You have to modify your language. Irony and sarcasm or black humour don’t work with autistic people. You have to express yourself clearly and in a concrete way. So rather than imply something or use body language, you have to tell them directly.

Another essential consideration, says SAP’s Neinstiel, is ensuring that colleagues understand about the condition and what it means. She explains:

It’s vital to create awareness, so when we launched the programme in each new country, we hosted a so-called Autism at Work Awareness event. We invited internal and external speakers and shared lots of information. But it’s also important when you’re kicking something off in a new location to have a local lead in place. Our programme has a high level of maturity in Germany and the US now, so we no longer need a full-time equivalent there – it’s become about 20% of their job. But it’s important initially.
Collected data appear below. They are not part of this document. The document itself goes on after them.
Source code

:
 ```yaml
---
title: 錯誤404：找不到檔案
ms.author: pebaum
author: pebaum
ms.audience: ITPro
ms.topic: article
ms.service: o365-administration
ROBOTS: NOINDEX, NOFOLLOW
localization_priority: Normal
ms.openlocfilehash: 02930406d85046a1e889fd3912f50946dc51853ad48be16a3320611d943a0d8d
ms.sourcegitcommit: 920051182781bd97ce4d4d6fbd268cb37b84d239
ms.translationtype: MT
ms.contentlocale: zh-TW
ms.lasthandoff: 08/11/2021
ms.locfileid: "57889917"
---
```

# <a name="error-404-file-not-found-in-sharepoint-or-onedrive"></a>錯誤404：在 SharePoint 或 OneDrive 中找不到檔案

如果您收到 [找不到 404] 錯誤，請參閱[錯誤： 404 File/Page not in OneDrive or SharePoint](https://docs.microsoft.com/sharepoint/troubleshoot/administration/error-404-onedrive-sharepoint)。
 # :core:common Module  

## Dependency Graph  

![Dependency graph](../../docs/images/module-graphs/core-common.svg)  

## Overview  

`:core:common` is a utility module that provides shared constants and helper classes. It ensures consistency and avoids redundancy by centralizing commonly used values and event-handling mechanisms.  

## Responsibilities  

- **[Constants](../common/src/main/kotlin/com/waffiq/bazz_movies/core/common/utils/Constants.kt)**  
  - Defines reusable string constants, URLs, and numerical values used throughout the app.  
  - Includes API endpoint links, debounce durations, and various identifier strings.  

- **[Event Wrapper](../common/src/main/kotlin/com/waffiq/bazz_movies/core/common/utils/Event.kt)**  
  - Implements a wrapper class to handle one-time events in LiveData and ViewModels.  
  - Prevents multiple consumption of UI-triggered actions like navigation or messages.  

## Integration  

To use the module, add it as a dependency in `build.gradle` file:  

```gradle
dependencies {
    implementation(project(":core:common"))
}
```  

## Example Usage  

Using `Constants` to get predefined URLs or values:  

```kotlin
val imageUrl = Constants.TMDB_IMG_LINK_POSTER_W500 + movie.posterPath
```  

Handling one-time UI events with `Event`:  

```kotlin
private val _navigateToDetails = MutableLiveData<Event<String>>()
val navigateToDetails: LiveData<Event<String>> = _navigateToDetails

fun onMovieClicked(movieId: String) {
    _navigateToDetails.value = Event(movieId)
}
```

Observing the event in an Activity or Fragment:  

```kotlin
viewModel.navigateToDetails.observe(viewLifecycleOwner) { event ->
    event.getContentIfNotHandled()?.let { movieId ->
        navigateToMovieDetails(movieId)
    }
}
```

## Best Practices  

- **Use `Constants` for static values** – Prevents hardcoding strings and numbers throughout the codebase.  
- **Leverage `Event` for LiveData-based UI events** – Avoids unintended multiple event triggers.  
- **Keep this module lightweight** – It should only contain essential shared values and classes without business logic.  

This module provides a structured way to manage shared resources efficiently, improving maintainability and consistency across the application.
The most crucial thing of all, however, particularly from a management perspective, says SPF’s Thomsen, is understanding what motivates people in order to get the best out of them. He calls this approach the “Dandelion Leadership Model” because:

It’s a symbolic way of describing the situation. So if you have a dandelion in your lawn, it’s unwanted. But if you put it in your herb garden, it’s really valuable and can be used as a herb or for making wine. It’s really just a matter of finding the right environment for things to flourish.

My take

Tapping into this valuable talent pool makes tremendous sense, not least for the individuals concerned who have a lot to offer but often suffer from low self-esteem. But such a move shouldn’t be attempted without the support of specialist agencies to help guide you through the process and ensure you get it right - for everyone’s sake.